Some home builders have come to similar conclusions: They now believe that as many as one in four home buyers in some markets were investors during the boom, up from their earlier estimates of one in 10 buyers.
Investors tend to be more likely than borrowers who live in the homes to walk away from their purchases when home prices fall.
Lenders didn't do simple things such as check to see if a borrower listed different addresses than the locations of their homes:
Lenders typically allowed investors to finance no more than 90% of the home's value, but if borrowers said they planned to live in the property, they could buy a home with no money down, even if they had scuffed credit and didn't document their income, said Pete Ogilvie, a mortgage broker in Santa Cruz, CA, and president of the California Association of Mortgage Brokers.

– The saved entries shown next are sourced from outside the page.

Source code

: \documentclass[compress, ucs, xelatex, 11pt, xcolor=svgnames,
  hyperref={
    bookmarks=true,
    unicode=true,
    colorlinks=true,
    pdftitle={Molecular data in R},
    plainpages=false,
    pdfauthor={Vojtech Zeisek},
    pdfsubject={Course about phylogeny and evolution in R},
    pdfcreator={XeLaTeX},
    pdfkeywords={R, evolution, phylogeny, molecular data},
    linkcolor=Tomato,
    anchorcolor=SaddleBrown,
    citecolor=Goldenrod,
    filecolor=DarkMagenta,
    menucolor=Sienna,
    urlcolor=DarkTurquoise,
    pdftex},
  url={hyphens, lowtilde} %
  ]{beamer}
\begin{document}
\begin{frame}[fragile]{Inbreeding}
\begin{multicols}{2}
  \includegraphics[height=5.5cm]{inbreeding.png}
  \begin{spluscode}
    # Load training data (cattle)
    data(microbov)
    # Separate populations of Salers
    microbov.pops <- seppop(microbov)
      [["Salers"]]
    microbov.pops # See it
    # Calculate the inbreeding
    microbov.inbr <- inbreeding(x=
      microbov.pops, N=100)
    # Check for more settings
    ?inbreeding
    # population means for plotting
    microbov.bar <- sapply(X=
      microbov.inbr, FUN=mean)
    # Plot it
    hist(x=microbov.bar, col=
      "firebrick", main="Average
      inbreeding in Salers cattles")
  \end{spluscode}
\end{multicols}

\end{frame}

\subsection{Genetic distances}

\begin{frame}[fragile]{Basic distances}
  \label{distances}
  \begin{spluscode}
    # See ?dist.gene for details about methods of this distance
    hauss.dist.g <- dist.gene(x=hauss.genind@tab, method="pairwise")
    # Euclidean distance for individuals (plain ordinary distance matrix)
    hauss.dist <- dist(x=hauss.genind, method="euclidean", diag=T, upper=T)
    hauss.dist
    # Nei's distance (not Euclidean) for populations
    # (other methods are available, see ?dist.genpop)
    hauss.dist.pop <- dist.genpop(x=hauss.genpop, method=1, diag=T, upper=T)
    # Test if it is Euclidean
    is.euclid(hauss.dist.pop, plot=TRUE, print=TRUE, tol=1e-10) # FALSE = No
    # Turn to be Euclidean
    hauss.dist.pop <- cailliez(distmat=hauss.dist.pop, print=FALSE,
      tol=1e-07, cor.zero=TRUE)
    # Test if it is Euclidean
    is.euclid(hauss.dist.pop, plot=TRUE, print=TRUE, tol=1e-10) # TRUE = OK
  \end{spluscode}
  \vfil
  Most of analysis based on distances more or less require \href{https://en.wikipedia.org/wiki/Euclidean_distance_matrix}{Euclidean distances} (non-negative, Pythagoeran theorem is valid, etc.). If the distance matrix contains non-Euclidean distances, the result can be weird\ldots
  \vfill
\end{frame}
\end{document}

While it is true that occupancy fraud can sometimes be difficult to detect, fraud experts said lenders and builders could have vetted their borrowers more closely. Pulling a borrower's credit report, for instance, may reveal multiple mortgages.

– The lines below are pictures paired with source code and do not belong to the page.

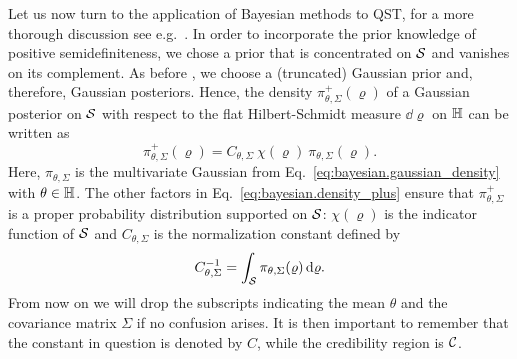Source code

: Let us now turn to the application of Bayesian methods to QST, for a more thorough discussion see e.g.~\cite{Granade_2015_Practical}.
In order to incorporate the prior knowledge of positive semidefiniteness, we chose a prior that is concentrated on $\mathcal{S}$ and vanishes on its complement.
As before%
, we choose a (truncated) Gaussian prior and, therefore, Gaussian posteriors.
Hence, the density $\pi_{\theta,\Sigma}^+(\varrho)$ of a Gaussian posterior on $\mathcal{S}$ with respect to the flat Hilbert-Schmidt measure $\dd\varrho$ on $\mathbb{H}$ can be written as
\begin{equation}
  \label{eq:bayesian.density_plus}
  \pi^+_{\theta,\Sigma}(\varrho) = C_{\theta,\Sigma}\ \chi(\varrho)\ \pi_{\theta,\Sigma}(\varrho).
\end{equation}
Here, $\pi_{\theta,\Sigma}$ is the multivariate Gaussian from Eq.~\eqref{eq:bayesian.gaussian_density} with $\theta \in \mathbb{H}$.
The other factors in Eq.~\eqref{eq:bayesian.density_plus} ensure that $\pi^+_{\theta,\Sigma}$ is a proper probability distribution supported on $\mathcal{S}$:
$\chi(\varrho)$ is the indicator function of $\mathcal{S}$ and $C_{\theta,\Sigma}$ is the normalization constant defined by
\begin{equation}
  C_{\theta,\Sigma}^{-1} = \int_{\mathcal{S}} \pi_{\theta,\Sigma}(\varrho) \,\mathrm{d}\varrho.
\end{equation}
From now on we will drop the subscripts indicating the mean $\theta$ and the covariance matrix $\Sigma$ if no confusion arises. It is then important to remember that the constant in question is denoted by $C$, while the credibility region is $\mathcal{C}$.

The exalted "free market" theory underlies the hands-off attitude of any regulatory agency toward the housing bubble that is now undermining some $2 trillion dollars in housing value. Defaults on mortgages have led to skittish investors avoiding debt instruments involving a mortgage-backed securities. This has led to a burgeoning credit crisis where investors are leery of many previously rock solid investments including municipal bonds, which has caused the price of borrowed money to rise significantly. The bundled (or structured) debt is going down, down, down in value. In some cases corporate bonds (what are they called, corporate leveraged obligations--man, what fucking euphemisms the "free market" uses to cover their fraud) have to marked down to 80 cents on the dollar, which is usually the sign of imminent default.

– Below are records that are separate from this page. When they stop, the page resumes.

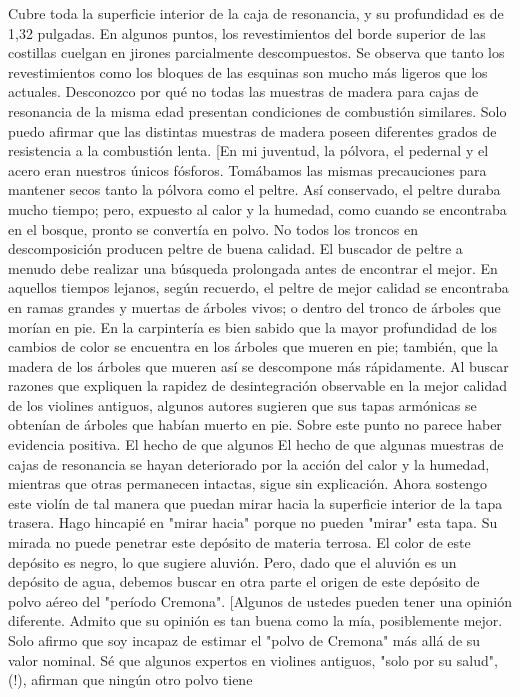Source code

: Cubre toda la superficie interior de la caja de resonancia, y su profundidad es de 1,32 pulgadas. En algunos puntos, los revestimientos del borde superior de las costillas cuelgan en jirones parcialmente descompuestos. Se observa que tanto los revestimientos como los bloques de las esquinas son mucho más ligeros que los actuales.
Desconozco por qué no todas las muestras de madera para cajas de resonancia de la misma edad presentan condiciones de combustión similares. Solo puedo afirmar que las distintas muestras de madera poseen diferentes grados de resistencia a la combustión lenta.
[En mi juventud, la pólvora, el pedernal y el acero eran nuestros únicos fósforos. Tomábamos las mismas precauciones para mantener secos tanto la pólvora como el peltre. Así conservado, el peltre duraba mucho tiempo; pero, expuesto al calor y la humedad, como cuando se encontraba en el bosque, pronto se convertía en polvo. No todos los troncos en descomposición producen peltre de buena calidad. El buscador de peltre a menudo debe realizar una búsqueda prolongada antes de encontrar el mejor. En aquellos tiempos lejanos, según recuerdo, el peltre de mejor calidad se encontraba en ramas grandes y muertas de árboles vivos; o dentro del tronco de árboles que morían en pie. En la carpintería es bien sabido que la mayor profundidad de los cambios de color se encuentra en los árboles que mueren en pie; también, que la madera de los árboles que mueren así se descompone más rápidamente. Al buscar razones que expliquen la rapidez de desintegración observable en la mejor calidad de los violines antiguos, algunos autores sugieren que sus tapas armónicas se obtenían de árboles que habían muerto en pie. Sobre este punto no parece haber evidencia positiva. El hecho de que algunos
El hecho de que algunas muestras de cajas de resonancia se hayan deteriorado por la acción del calor y la humedad, mientras que otras permanecen intactas, sigue sin explicación.
Ahora sostengo este violín de tal manera que puedan mirar hacia la superficie interior de la tapa trasera. Hago hincapié en "mirar hacia" porque no pueden "mirar" esta tapa. Su mirada no puede penetrar este depósito de materia terrosa. El color de este depósito es negro, lo que sugiere aluvión. Pero, dado que el aluvión es un depósito de agua, debemos buscar en otra parte el origen de este depósito de polvo aéreo del "período Cremona".
[Algunos de ustedes pueden tener una opinión diferente. Admito que su opinión es tan buena como la mía, posiblemente mejor. Solo afirmo que soy incapaz de estimar el "polvo de Cremona" más allá de su valor nominal. Sé que algunos expertos en violines antiguos, "solo por su salud", (!), afirman que ningún otro polvo tiene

The brilliant Alan Greenspan, acolyte of Ayn Rand, who made credit easy and cheap by lowering the fed fund rate to negative cost during 2003-04 and derided fixed-rate mortgages in favor of adjustable rate mortgages, is a criminal. If you ask me, they are all criminals. But being a criminal never stopped anyone, including Michael Milken, Henry Blodget, or that guy who pretended to be a Rockefeller to make a lot of money on the lecture circuit. Jerome Kerviel, who is turning out to be a person who deliberately sought to rip off SoGen with accomplices as opposed to being a meek cog in the machinery, will probably also be sought out as a public speaker after he serves minimal time. Serving time in prison is merely the cost of doing business for these guys.